I've been feeling really well lately (despite small surges upon standing in heart rate). I am able to do pretty much every thing i want since i came back on an anti-depressant (cipralex / lexapro). The big adrelanine surges reduced in quantity and standing isn't such a bore anymore.

I do still get a few symptoms, namely head pressure when bending down / being upside down and the heart rate increase for the first 20 seconds of standing, but aside of that i've been doing fine.

I am still undergoing tests whether its POTS or something else, so there's that. My new GP is on my side this time, so things are looking bright from that angle.

The big difference with before, however, is that instead of taking 1 15mg of antidepressant all at once, i spread it out over 3 doses of 5mg each 8 hours.
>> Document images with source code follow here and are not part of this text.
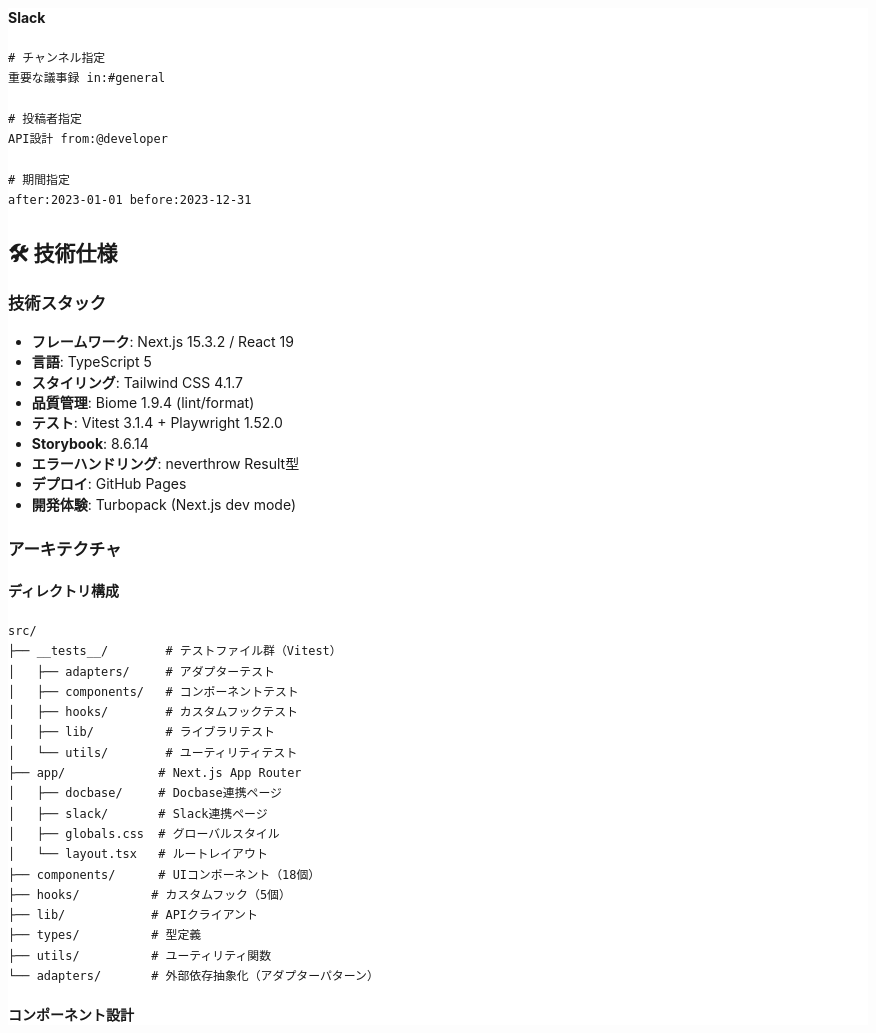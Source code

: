 #### Slack
```
# チャンネル指定
重要な議事録 in:#general

# 投稿者指定
API設計 from:@developer

# 期間指定
after:2023-01-01 before:2023-12-31
```

## 🛠️ 技術仕様

### 技術スタック

- **フレームワーク**: Next.js 15.3.2 / React 19
- **言語**: TypeScript 5
- **スタイリング**: Tailwind CSS 4.1.7
- **品質管理**: Biome 1.9.4 (lint/format)
- **テスト**: Vitest 3.1.4 + Playwright 1.52.0
- **Storybook**: 8.6.14
- **エラーハンドリング**: neverthrow Result型
- **デプロイ**: GitHub Pages
- **開発体験**: Turbopack (Next.js dev mode)

### アーキテクチャ

#### ディレクトリ構成

```
src/
├── __tests__/        # テストファイル群（Vitest）
│   ├── adapters/     # アダプターテスト
│   ├── components/   # コンポーネントテスト
│   ├── hooks/        # カスタムフックテスト
│   ├── lib/          # ライブラリテスト
│   └── utils/        # ユーティリティテスト
├── app/             # Next.js App Router
│   ├── docbase/     # Docbase連携ページ
│   ├── slack/       # Slack連携ページ
│   ├── globals.css  # グローバルスタイル
│   └── layout.tsx   # ルートレイアウト
├── components/      # UIコンポーネント（18個）
├── hooks/          # カスタムフック（5個）
├── lib/            # APIクライアント
├── types/          # 型定義
├── utils/          # ユーティリティ関数
└── adapters/       # 外部依存抽象化（アダプターパターン）
```

#### コンポーネント設計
My heart rate is a lot calmer, i get no fatigue in the morning, and feel way better with less adrelanine discharges.

I've also done a test yesterday. It was 32 degrees celcius ( 90F~ ) outside and i went jogging for 30 minutes. I didn't feel bad at all despite the temperature. I also, on purpose, did not drink anything prior, just to try and push me over the edge. Maybe i was trying to prove something. In any case, no darkening vision or anything. I'm pretty sure if i had pots, i wouldn't be able to do that. I know that everyone has a varying degree of functionning, but i don't think someone with pots would be able to tolerate such abuse (from what i've read).

My new GP hinted that anti-depressants (like lexapro and celexa) were actually stimulant, since they alter noperipherine. She wasn't that surprised though when i told her i was better on it, because anti-deperessant often act differently for everyone.

In any case, i'm happy to be able to do more! I will keep you all updated regardless how the situation evolves :).

Have a good one everyone,

w.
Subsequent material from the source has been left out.